§ REQUIREMENT: Once the line containing "## 📦 Project Overview" is found in the records below, return it and each following line exactly, up to and including the line containing "- **WordPress** – Blogging/CMS platform", and nothing else.

Saved entries:
....

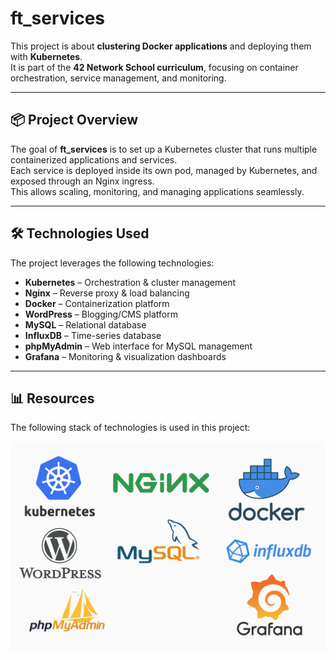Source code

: # ft_services

This project is about **clustering Docker applications** and deploying them with **Kubernetes**.  
It is part of the **42 Network School curriculum**, focusing on container orchestration, service management, and monitoring.

---

## 📦 Project Overview
The goal of **ft_services** is to set up a Kubernetes cluster that runs multiple containerized applications and services.  
Each service is deployed inside its own pod, managed by Kubernetes, and exposed through an Nginx ingress.  
This allows scaling, monitoring, and managing applications seamlessly.

---

## 🛠️ Technologies Used
The project leverages the following technologies:

- **Kubernetes** – Orchestration & cluster management  
- **Nginx** – Reverse proxy & load balancing  
- **Docker** – Containerization platform  
- **WordPress** – Blogging/CMS platform  
- **MySQL** – Relational database  
- **InfluxDB** – Time-series database  
- **phpMyAdmin** – Web interface for MySQL management  
- **Grafana** – Monitoring & visualization dashboards  

---

## 📊 Resources
The following stack of technologies is used in this project:

![Tech Stack](technologies-stack.png)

....

§ WORKED SOLUTION:
## 📦 Project Overview
The goal of **ft_services** is to set up a Kubernetes cluster that runs multiple containerized applications and services.  
Each service is deployed inside its own pod, managed by Kubernetes, and exposed through an Nginx ingress.  
This allows scaling, monitoring, and managing applications seamlessly.

---

## 🛠️ Technologies Used
The project leverages the following technologies:

- **Kubernetes** – Orchestration & cluster management  
- **Nginx** – Reverse proxy & load balancing  
- **Docker** – Containerization platform  
- **WordPress** – Blogging/CMS platform  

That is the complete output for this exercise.